Yeşilırmak’taki kampta gönüllü olarak görev almıştım.
İlgili Daire’nin üst düzey yetkilisi beni çağırdı ve gençlere yönelik bir açılış konuşması yapmamı istedi.
Konuşmayı hazırladım, yeni aldığım “daktilo”mda yazarak kendisine sundum…
İçinde bol bol “Atatürk” geçiyordu…
Devrimler geçiyordu…
Yetkili bürokrat tuttu; kırmızı kalemle tüm “devrim” sözcüklerini “inkılap”a çevirdi…
Daha birçok cümlem sansüre uğramıştı…
Lefkoşa’dan Yeşilırmak’a gitmek üzere hareket ettiğimizde “lale tarlasına” döndürülmüş sansürlü konuşmayı bana teslim etti.
“Küçük değişiklikler yaptım, ona göre” dedi…
Sarsılmıştım. Bütün hevesim kırılmıştı. Konuşmayı yapmamaya karar verdim.
Bir tepe üzerindeki düzlüğe çadırlarımızı kurmaya başladık.
Anımsadığıma göre 5-6 çadır vardı; her çadırda da 8-10 genç…
Benim çadırdaki kampçılar, liselerden gelmiş, “pırıl pırıl” çocuklardı…
Her birinin kültürel değeri olan bir ya da birkaç marifeti vardı.
Capcanlı, hareketli, benimle uyumlu bir ekipti çadırımdaki gençler…
Daha ilk toplantımızda, onlara yaşadığım “sansür” olayını anlattım.
“Madem ki öyle, bizim çadırın adı Devrimciler Çadırı olsun” dediler…
Tam bir “güce karşı koyma” eksersiziydi yaptığımız…
15 gün boyunca, Yeşilırmak’ta harika etkinlikler düzenledik…
Köylülerle iyice kaynaşmıştık…
15 Temmuz sabahı, yollar kapandığı için Lefkoşa’ya dönemedik. Köydeki Mücahit Komutanlığı, kampçılara köye giriş yollarını “gözetleme” görevi verdi.
Geceleri, sırayla nöbet tutuyordu gençlerimiz…
18 Temmuz günü, BM askerleri eşliğinde “konvoy” halinde Lefkoşa’ya götürüldük.
Yollar; EOKA B’nin silahlı militanlarının kontrolündeydi.
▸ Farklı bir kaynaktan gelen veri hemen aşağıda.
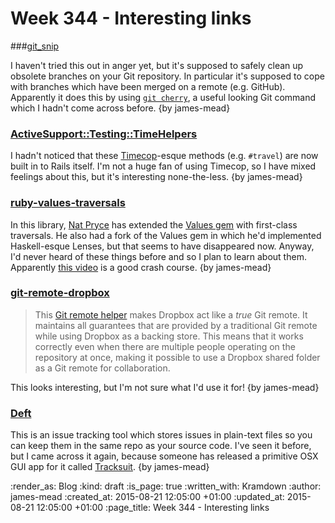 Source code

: Week 344 - Interesting links
============================

###[git_snip](https://github.com/htanata/git_snip)

I haven't tried this out in anger yet, but it's supposed to safely clean up obsolete branches on your Git repository. In particular it's supposed to cope with branches which have been merged on a remote (e.g. GitHub). Apparently it does this by using [`git cherry`](https://www.kernel.org/pub/software/scm/git/docs/git-cherry.html), a useful looking Git command which I hadn't come across before. {by james-mead}


### [ActiveSupport::Testing::TimeHelpers](http://api.rubyonrails.org/classes/ActiveSupport/Testing/TimeHelpers.html)

I hadn't noticed that these [Timecop](https://github.com/travisjeffery/timecop)-esque methods (e.g. `#travel`) are now built in to Rails itself. I'm not a huge fan of using Timecop, so I have mixed feelings about this, but it's interesting none-the-less. {by james-mead}


### [ruby-values-traversals](https://github.com/npryce/ruby-values-traversals)

In this library, [Nat Pryce](http://www.natpryce.com/) has extended the [Values gem](https://github.com/tcrayford/Values) with first-class traversals. He also had a fork of the Values gem in which he'd implemented Haskell-esque Lenses, but that seems to have disappeared now. Anyway, I'd never heard of these things before and so I plan to learn about them. Apparently [this video](https://www.youtube.com/watch?v=cefnmjtAolY) is a good crash course. {by james-mead}


### [git-remote-dropbox](https://git.io/dropbox)

> This [Git remote helper](https://www.kernel.org/pub/software/scm/git/docs/gitremote-helpers.html) makes Dropbox act like a *true* Git remote. It maintains all guarantees that are provided by a traditional Git remote while using Dropbox as a backing store. This means that it works correctly even when there are multiple people operating on the repository at once, making it possible to use a Dropbox shared folder as a Git remote for collaboration.

This looks interesting, but I'm not sure what I'd use it for! {by james-mead}


### [Deft](https://github.com/npryce/deft/wiki/Quickstart-Guide)

This is an issue tracking tool which stores issues in plain-text files so you can keep them in the same repo as your source code. I've seen it before, but I came across it again, because someone has released a primitive OSX GUI app for it called [Tracksuit](https://github.com/kingsleyh/tracksuit). {by james-mead}


:render_as: Blog
:kind: draft
:is_page: true
:written_with: Kramdown
:author: james-mead
:created_at: 2015-08-21 12:05:00 +01:00
:updated_at: 2015-08-21 12:05:00 +01:00
:page_title: Week 344 - Interesting links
En az sekiz yerde durdurulduk. BM askerleri kim olduğumuzu, nereden gelip nereye gittiğimizi anlatıyor, dakikalarca dil döküyordu.
Heyecan, korku, tedirginlik içindeydik…
Gençleri sağ salim ailelerine teslim etmek zorundaydık.
Sonunda Lefkoşa’ya geldik, Mücahitler Parkı önünde “esaretten dönen” tutsaklar gibi karşılandık…
Gençlerle vedalaştıktan sonra, “E, peki ben nereye gideceğim?” kaygusu sardı beni…
Ailem Geçitkale’deydi… Nişanlım ise Sinde’de…
Geçitkale’ye gitmek, hemen hemen imkânsızdı. Yolda herşey olabilirdi…
Sinde daha yakındı… Daha az karmaşık bir yolcuktan sonra oraya ulaşmak mümkündü.
Lefkoşa’dan çıkışta ve yol boyunca birkaç barikattan geçerek, EOKA’cılara meram anlata anlata kazasız belasız, taksi ile Sinde’ye ulaştım.
Arkasından 20 Temmuz geldi. Düğün hazırlıkları yaparken, kendimi Sinde tepelerinde buldum.
2 aya yakın bir süre geçti oralarda. Ağustos ortalarından sonra eve döndüğümde, mahalledeki çocukların yol kenarında “düğün davetiyelerimle” oyun oynadıklarını gördüm.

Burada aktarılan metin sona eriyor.